## Aim of the task
Examine each line of the listing below. Copy those in which the string "门当户对" appears.

## Given records
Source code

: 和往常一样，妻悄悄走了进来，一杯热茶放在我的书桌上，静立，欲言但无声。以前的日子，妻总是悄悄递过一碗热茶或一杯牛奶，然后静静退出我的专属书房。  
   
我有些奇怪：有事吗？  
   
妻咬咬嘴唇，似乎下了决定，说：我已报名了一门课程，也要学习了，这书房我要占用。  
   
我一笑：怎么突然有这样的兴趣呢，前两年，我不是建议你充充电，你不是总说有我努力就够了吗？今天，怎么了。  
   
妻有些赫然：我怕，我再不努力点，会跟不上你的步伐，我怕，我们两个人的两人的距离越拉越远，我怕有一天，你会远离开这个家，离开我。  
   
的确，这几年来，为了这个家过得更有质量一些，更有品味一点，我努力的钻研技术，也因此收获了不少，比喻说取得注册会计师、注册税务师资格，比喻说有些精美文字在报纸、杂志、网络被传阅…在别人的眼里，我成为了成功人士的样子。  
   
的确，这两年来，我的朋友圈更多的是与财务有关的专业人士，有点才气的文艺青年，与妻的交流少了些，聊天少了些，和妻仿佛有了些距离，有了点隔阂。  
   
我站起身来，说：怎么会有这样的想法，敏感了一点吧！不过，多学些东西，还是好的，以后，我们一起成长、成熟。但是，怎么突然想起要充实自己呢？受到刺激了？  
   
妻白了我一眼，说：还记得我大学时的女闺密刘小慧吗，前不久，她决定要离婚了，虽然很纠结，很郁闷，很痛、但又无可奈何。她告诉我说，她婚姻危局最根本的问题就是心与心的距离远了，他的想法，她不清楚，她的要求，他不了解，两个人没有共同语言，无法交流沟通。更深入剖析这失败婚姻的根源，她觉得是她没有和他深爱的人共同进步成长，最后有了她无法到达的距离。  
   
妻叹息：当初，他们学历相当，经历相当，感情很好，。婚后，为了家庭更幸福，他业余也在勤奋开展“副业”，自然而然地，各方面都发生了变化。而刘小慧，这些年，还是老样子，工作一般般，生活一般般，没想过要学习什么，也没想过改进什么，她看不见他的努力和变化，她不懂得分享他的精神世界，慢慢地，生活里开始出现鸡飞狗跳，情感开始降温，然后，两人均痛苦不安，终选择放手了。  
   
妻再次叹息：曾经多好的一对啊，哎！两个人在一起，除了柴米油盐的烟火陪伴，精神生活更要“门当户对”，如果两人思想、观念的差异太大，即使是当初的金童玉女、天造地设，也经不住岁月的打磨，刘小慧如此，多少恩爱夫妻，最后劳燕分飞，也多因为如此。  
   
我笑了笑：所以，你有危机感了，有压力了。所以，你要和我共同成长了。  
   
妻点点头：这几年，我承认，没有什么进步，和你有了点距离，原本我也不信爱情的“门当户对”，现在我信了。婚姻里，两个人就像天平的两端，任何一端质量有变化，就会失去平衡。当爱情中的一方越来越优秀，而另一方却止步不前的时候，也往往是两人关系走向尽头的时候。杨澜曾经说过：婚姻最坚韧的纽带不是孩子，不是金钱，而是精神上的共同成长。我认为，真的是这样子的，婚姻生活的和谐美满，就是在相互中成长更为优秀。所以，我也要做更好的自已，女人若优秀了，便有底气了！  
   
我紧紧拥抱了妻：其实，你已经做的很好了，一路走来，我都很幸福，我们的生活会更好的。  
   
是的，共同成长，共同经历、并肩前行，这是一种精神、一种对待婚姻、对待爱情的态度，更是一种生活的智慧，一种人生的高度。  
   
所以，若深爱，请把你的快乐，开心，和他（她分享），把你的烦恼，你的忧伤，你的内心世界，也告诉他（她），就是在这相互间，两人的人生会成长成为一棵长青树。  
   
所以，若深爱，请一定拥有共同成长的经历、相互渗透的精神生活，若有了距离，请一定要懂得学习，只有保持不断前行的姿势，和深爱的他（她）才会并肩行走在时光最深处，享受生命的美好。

## Solution below
妻再次叹息：曾经多好的一对啊，哎！两个人在一起，除了柴米油盐的烟火陪伴，精神生活更要“门当户对”，如果两人思想、观念的差异太大，即使是当初的金童玉女、天造地设，也经不住岁月的打磨，刘小慧如此，多少恩爱夫妻，最后劳燕分飞，也多因为如此。  
妻点点头：这几年，我承认，没有什么进步，和你有了点距离，原本我也不信爱情的“门当户对”，现在我信了。婚姻里，两个人就像天平的两端，任何一端质量有变化，就会失去平衡。当爱情中的一方越来越优秀，而另一方却止步不前的时候，也往往是两人关系走向尽头的时候。杨澜曾经说过：婚姻最坚韧的纽带不是孩子，不是金钱，而是精神上的共同成长。我认为，真的是这样子的，婚姻生活的和谐美满，就是在相互中成长更为优秀。所以，我也要做更好的自已，女人若优秀了，便有底气了！  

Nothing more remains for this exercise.